- DATA TO USE -

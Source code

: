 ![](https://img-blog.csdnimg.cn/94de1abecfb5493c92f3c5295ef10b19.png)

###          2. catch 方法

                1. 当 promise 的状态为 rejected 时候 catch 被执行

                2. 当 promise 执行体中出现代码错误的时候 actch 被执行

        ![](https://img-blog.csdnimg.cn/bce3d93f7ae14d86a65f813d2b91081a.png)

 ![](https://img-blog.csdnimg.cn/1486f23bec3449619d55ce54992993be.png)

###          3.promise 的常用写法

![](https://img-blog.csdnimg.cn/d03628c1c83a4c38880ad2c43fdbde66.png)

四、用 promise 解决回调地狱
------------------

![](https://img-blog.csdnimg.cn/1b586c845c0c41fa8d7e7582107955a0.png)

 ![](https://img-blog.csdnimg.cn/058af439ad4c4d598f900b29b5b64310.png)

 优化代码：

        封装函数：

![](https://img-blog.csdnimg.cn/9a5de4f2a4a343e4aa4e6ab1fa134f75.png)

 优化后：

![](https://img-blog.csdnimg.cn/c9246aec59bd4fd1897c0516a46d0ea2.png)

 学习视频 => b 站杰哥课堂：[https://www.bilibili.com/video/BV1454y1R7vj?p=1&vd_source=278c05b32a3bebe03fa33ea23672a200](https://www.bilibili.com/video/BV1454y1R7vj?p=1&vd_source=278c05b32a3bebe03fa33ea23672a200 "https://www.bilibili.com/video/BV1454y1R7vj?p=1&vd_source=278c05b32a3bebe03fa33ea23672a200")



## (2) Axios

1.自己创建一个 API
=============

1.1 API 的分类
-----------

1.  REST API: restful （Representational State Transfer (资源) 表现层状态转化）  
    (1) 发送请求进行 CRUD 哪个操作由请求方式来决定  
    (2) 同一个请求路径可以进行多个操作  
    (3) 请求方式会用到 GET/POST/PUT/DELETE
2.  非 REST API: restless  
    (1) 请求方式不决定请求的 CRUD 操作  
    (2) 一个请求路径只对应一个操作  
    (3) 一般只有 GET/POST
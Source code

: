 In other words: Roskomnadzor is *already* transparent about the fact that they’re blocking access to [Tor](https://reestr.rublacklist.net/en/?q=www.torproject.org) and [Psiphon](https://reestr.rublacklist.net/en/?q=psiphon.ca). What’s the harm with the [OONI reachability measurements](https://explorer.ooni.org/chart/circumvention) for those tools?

- BRIEF -
Pull out every line from the one with "(3) 请求方式会用到 GET/POST/PUT/DELETE" to the end of the listing, and output only those.

- TASK RESULT -
    (3) 请求方式会用到 GET/POST/PUT/DELETE
2.  非 REST API: restless  
    (1) 请求方式不决定请求的 CRUD 操作  
    (2) 一个请求路径只对应一个操作  
    (3) 一般只有 GET/POST
Source code

: In other words: Roskomnadzor is *already* transparent about the fact that they’re blocking access to [Tor](https://reestr.rublacklist.net/en/?q=www.torproject.org) and [Psiphon](https://reestr.rublacklist.net/en/?q=psiphon.ca). What’s the harm with the [OONI reachability measurements](https://explorer.ooni.org/chart/circumvention) for those tools?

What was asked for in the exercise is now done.